The above procedure will be invoked to generate embeddings.

Time to generate embeddings for Movie nodes

Now with setup to create embeddings is in place, its time to define relevant information in Movie nodes which will be translated to embeddings.

To do this, we condensed information from all the connected Person nodes for a movie node and created a new source field which summarises all information like movie title, release year, plot, actors, directors in a single source field (highlighted in green section below).

Then we generate embeddings from the text in source field using our custom procedure and store that in embeddings field/property (highlighted in orange section below).

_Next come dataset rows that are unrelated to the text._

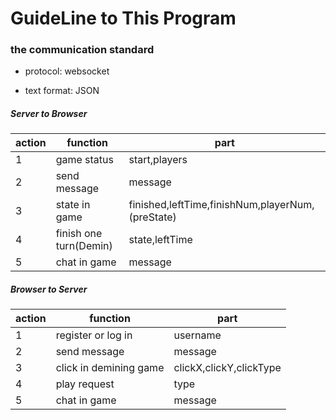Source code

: # GuideLine to This Program

### the communication standard

- protocol: websocket


- text format: JSON

##### Server to Browser

| action | function               | part                                     |
| ------ | ---------------------- | ---------------------------------------- |
| 1      | game status            | start,players                            |
| 2      | send message           | message                                  |
| 3      | state in game          | finished,leftTime,finishNum,playerNum,(preState) |
| 4      | finish one turn(Demin) | state,leftTime                           |
| 5      | chat in game           | message                                  |

##### Browser to Server

| action | function               | part                    |
| ------ | ---------------------- | ----------------------- |
| 1      | register or log in     | username                |
| 2      | send message           | message                 |
| 3      | click in demining game | clickX,clickY,clickType |
| 4      | play request           | type                    |
| 5      | chat in game           | message                 |

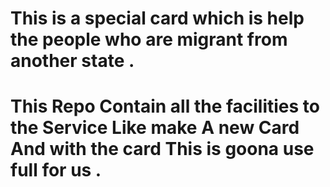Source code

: # This is a special card which is help the people who are migrant from another state .
# This Repo Contain all the facilities  to the Service Like make A new Card And with the card This is goona use full for us .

With embeddings in place on Movie nodes, we can define our Neo4j vector index (name: movies_extended_info_embeddings) now on the embeddings field.

#create vector index
CALL db.index.vector.createNodeIndex('movies_extended_info_embeddings', 'Movie', 'embeddings', 384, 'cosine')

The index would take some time to setup and post setup we can query this index.

Setup RAG

With neo4j index in place, we will setup our RAG QA pipeline.

Here we will use langchain to define a vector db handle on our existing index.


from langchain.vectorstores import Neo4jVector
from langchain.embeddings import HuggingFaceEmbeddings

index_name = "movies_extended_info_embeddings"
embeddings = HuggingFaceEmbeddings(model_name='sentence-transformers/all-MiniLM-L6-v2',
                                   model_kwargs={'device': 'cpu'})
vectorDb = Neo4jVector.from_existing_graph(
        embedding=embeddings,
        url='bolt://localhost:7687',
        username='neo4jadmin',
        password='XXXXXX',
        index_name=index_name,
        node_label="Movie",
        text_node_properties=["title", "tagline"],
        embedding_node_property="embeddings",
        search_type="vector"
    )

Testing with a similarity search with score:

query = "Who played in the Matrix?"
retriever = vectorDb.as_retriever()
retriever.get_relevant_documents(query)[0]

Setting up the RetrievalQA chain

import os
from langchain.llms import HuggingFaceHub

os.environ["HUGGINGFACEHUB_API_TOKEN"] = "XXXXXXXXXXXXXXXXXX"

repo_id = "HuggingFaceH4/zephyr-7b-beta"
llm = HuggingFaceHub(
    repo_id=repo_id, model_kwargs={"temperature": 0.5, "max_new_tokens":512}
)

chain = RetrievalQA.from_chain_type(
    llm=llm, chain_type="stuff", retriever=retriever
)

Summary

We see that Zephyr-7B even though being significantly smaller in size than popular LLM models like gpt-3.5-turbo and llama-70B and is equally performant in summarisation tasks, understanding the context and instructions following.

With Neo4j support for vector index has tremendous potential to exploit relationships in a natural language query format.